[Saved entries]
________________________________________

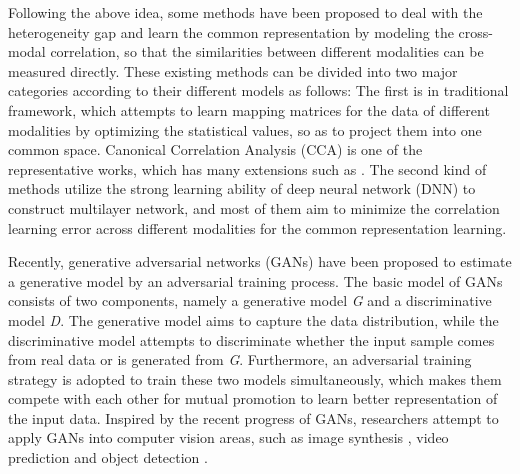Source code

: \documentclass[journal]{IEEEtran}
\begin{document}
Following the above idea, some methods \cite{yang2008harmonizing,DBLP:journals/tmm/ZhuangYW08,zhang2016cross} have been proposed to deal with the heterogeneity gap and learn the common representation by modeling the cross-modal correlation, so that the similarities between different modalities can be measured directly. 
These existing methods can be divided into two major categories according to their different models as follows: 
The first is in traditional framework, which attempts to learn mapping matrices for the data of different modalities by optimizing the statistical values, so as to project them into one common space. Canonical Correlation Analysis (CCA) \cite{RasiwasiaMM10SemanticCCA} is one of the representative works, which has many extensions such as \cite{DBLP:journals/ijcv/GongKIL14,DBLP:journals/neco/HardoonSS04}. The second kind of methods \cite{DBLP:conf/ijcai/PengHQ16,feng12014cross,DBLP:journals/tmm/PangZN15} utilize the strong learning ability of deep neural network (DNN) to construct multilayer network, and most of them aim to minimize the correlation learning error across different modalities for the common representation learning.

Recently, generative adversarial networks (GANs) \cite{goodfellow2014generative} have been proposed to estimate a generative model by an adversarial training process. The basic model of GANs consists of two components, namely a generative model \textit{G} and a discriminative model \textit{D}. The generative model aims to capture the data distribution, while the discriminative model attempts to discriminate whether the input sample comes from real data or is generated from \textit{G}. Furthermore, an adversarial training strategy is adopted to train these two models simultaneously, which makes them compete with each other for mutual promotion to learn better representation of the input data. Inspired by the recent progress of GANs, researchers attempt to apply GANs into computer vision areas, such as image synthesis \cite{radford2015unsupervised}, video prediction \cite{finn2016unsupervised} and object detection \cite{li2017perceptual}. 
\end{document}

________________________________________

What you return should match the entries word for word, pictures aside.

**Answer box:**
Source code

: \documentclass[journal]{IEEEtran}
\begin{document}
Following the above idea, some methods \cite{yang2008harmonizing,DBLP:journals/tmm/ZhuangYW08,zhang2016cross} have been proposed to deal with the heterogeneity gap and learn the common representation by modeling the cross-modal correlation, so that the similarities between different modalities can be measured directly. 
These existing methods can be divided into two major categories according to their different models as follows: 
The first is in traditional framework, which attempts to learn mapping matrices for the data of different modalities by optimizing the statistical values, so as to project them into one common space. Canonical Correlation Analysis (CCA) \cite{RasiwasiaMM10SemanticCCA} is one of the representative works, which has many extensions such as \cite{DBLP:journals/ijcv/GongKIL14,DBLP:journals/neco/HardoonSS04}. The second kind of methods \cite{DBLP:conf/ijcai/PengHQ16,feng12014cross,DBLP:journals/tmm/PangZN15} utilize the strong learning ability of deep neural network (DNN) to construct multilayer network, and most of them aim to minimize the correlation learning error across different modalities for the common representation learning.

Recently, generative adversarial networks (GANs) \cite{goodfellow2014generative} have been proposed to estimate a generative model by an adversarial training process. The basic model of GANs consists of two components, namely a generative model \textit{G} and a discriminative model \textit{D}. The generative model aims to capture the data distribution, while the discriminative model attempts to discriminate whether the input sample comes from real data or is generated from \textit{G}. Furthermore, an adversarial training strategy is adopted to train these two models simultaneously, which makes them compete with each other for mutual promotion to learn better representation of the input data. Inspired by the recent progress of GANs, researchers attempt to apply GANs into computer vision areas, such as image synthesis \cite{radford2015unsupervised}, video prediction \cite{finn2016unsupervised} and object detection \cite{li2017perceptual}. 
\end{document}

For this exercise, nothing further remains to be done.